**Task goal**
All lines holding the word "tutorialspoint" are to be copied from the records beneath.

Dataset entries
Segment Open

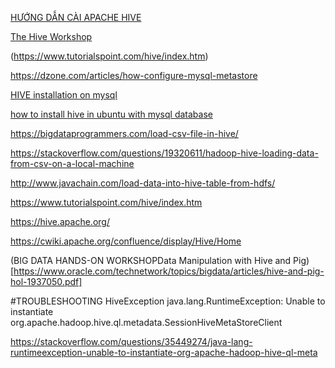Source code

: [HƯỚNG DẪN CÀI APACHE HIVE](https://drive.google.com/file/d/1QfOLfTGxehQ_bzGRXKz-LUmb_5H4DgbD/view?fbclid=IwAR2fK9hpgF8aWdaHc08Qi4hiutt7RWQNxQfYh57PhQarPvkcEubK11vxRzA&pli=1)

[The Hive Workshop](https://www.hiveworkshop.com/)

(https://www.tutorialspoint.com/hive/index.htm)

https://dzone.com/articles/how-configure-mysql-metastore

[HIVE installation on mysql](https://drive.google.com/file/d/11pTGJICAfPwxTV7jNMi7yyHeTtQ3kHz8/view)

[how to install hive in ubuntu with mysql database](https://www.youtube.com/watch?v=vUjDNAy8pEk)

https://bigdataprogrammers.com/load-csv-file-in-hive/

https://stackoverflow.com/questions/19320611/hadoop-hive-loading-data-from-csv-on-a-local-machine

http://www.javachain.com/load-data-into-hive-table-from-hdfs/

https://www.tutorialspoint.com/hive/index.htm

https://hive.apache.org/

https://cwiki.apache.org/confluence/display/Hive/Home

(BIG DATA HANDS-ON WORKSHOPData Manipulation with Hive and Pig)[https://www.oracle.com/technetwork/topics/bigdata/articles/hive-and-pig-hol-1937050.pdf]

#TROUBLESHOOTING
HiveException java.lang.RuntimeException: Unable to instantiate org.apache.hadoop.hive.ql.metadata.SessionHiveMetaStoreClient

https://stackoverflow.com/questions/35449274/java-lang-runtimeexception-unable-to-instantiate-org-apache-hadoop-hive-ql-meta

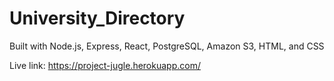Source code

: # University_Directory

Built with Node.js, Express, React, PostgreSQL, Amazon S3, HTML, and CSS

Live link: https://project-jugle.herokuapp.com/

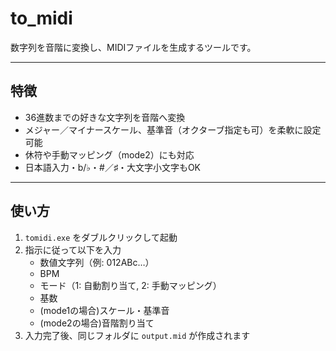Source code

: # to_midi

数字列を音階に変換し、MIDIファイルを生成するツールです。

---

## 特徴

- 36進数までの好きな文字列を音階へ変換
- メジャー／マイナースケール、基準音（オクターブ指定も可）を柔軟に設定可能
- 休符や手動マッピング（mode2）にも対応
- 日本語入力・b/♭・#／♯・大文字小文字もOK

---

## 使い方

1. `tomidi.exe` をダブルクリックして起動
2. 指示に従って以下を入力
    - 数値文字列（例: 012ABc…）
    - BPM
    - モード（1: 自動割り当て, 2: 手動マッピング）
    - 基数
    - (mode1の場合)スケール・基準音
    - (mode2の場合)音階割り当て
3. 入力完了後、同じフォルダに `output.mid` が作成されます

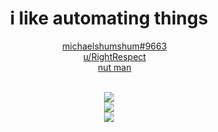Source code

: <h1 align="center" font-weight="bold">i like automating things</h1>
<div align="center" style="text-align: center">
  <img style="width:1em;height:1em" src="https://freepikpsd.com/file/2019/10/discord-icon-png-5-Transparent-Images-1.png" />
 <a href="https://www.discord.com/users/359323053005733889">michaelshumshum#9663</a>
 <br>
  <img style="width:1em;height:1em" src="https://brandslogos.com/wp-content/uploads/thumbs/reddit-icon-logo-vector.svg" />
 <a href="https://www.reddit.com/u/RightRespect">u/RightRespect</a>
 <br>
  <img style="width:1em;height:1em" src="https://upload.wikimedia.org/wikipedia/commons/thumb/8/83/Steam_icon_logo.svg/512px-Steam_icon_logo.svg.png" />
 <a href="https://www.steamcommunity.com/id/michaelshumshum">nut man</a>
</div>
<p align="center">
  <br>
  <img src="https://github-readme-stats.vercel.app/api?username=michaelshumshum&border_radius=20&bg_color=45,754728,366673&title_color=FFFFFF&text_color=FFFFFF&icon_color=FFFFFF&hide_border=true&show_icons=true" />
  <br>
  <img src="https://github-readme-stats.vercel.app/api/top-langs/?username=michaelshumshum&layout=compact&langs_count=10&border_radius=20&bg_color=0,754728,366673&title_color=FFFFFF&text_color=FFFFFF&hide_border=true"/>
  <br>
  <img src="https://github-readme-stats.vercel.app/api/wakatime?username=f71e702c-bcaa-4349-97ad-837a5ed1bb3f&layout=compact&langs_count=10&border_radius=20&bg_color=0,754728,366673&title_color=FFFFFF&text_color=FFFFFF&hide_border=true"/>
</p>
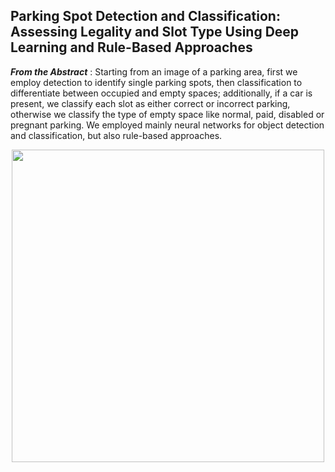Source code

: ## Parking Spot Detection and Classification: Assessing Legality and Slot Type Using Deep Learning and Rule-Based Approaches

***From the Abstract*** : Starting from an image of a parking area, first we employ detection to identify single parking spots, then classification to differentiate between occupied and empty spaces; additionally, if a car is present, we classify each slot as either correct or incorrect parking, otherwise we classify the type of empty space like normal, paid, disabled or pregnant parking. We employed mainly neural networks for object detection and classification, but also rule-based approaches.

<p align="center">
<img src="https://github.com/user-attachments/assets/b54833a5-92c1-4c41-bc12-0a0400550a12" width="500">
</p>
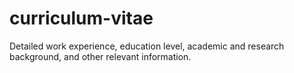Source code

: # curriculum-vitae
Detailed work experience, education level, academic and research background, and other relevant information.
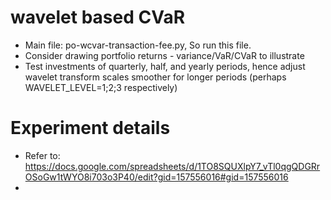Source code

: # wavelet based CVaR

- Main file: po-wcvar-transaction-fee.py, So run this file.
- Consider drawing portfolio returns - variance/VaR/CVaR to illustrate
- Test investments of quarterly, half, and yearly periods, hence adjust wavelet transform scales smoother for longer periods (perhaps WAVELET_LEVEL=1;2;3 respectively)

# Experiment details
- Refer to: https://docs.google.com/spreadsheets/d/1TO8SQUXlpY7_vTl0qgQDGRrOSoGw1tWYO8i703o3P40/edit?gid=157556016#gid=157556016
-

Segment Closed

**Solved exercise**
(https://www.tutorialspoint.com/hive/index.htm)
https://www.tutorialspoint.com/hive/index.htm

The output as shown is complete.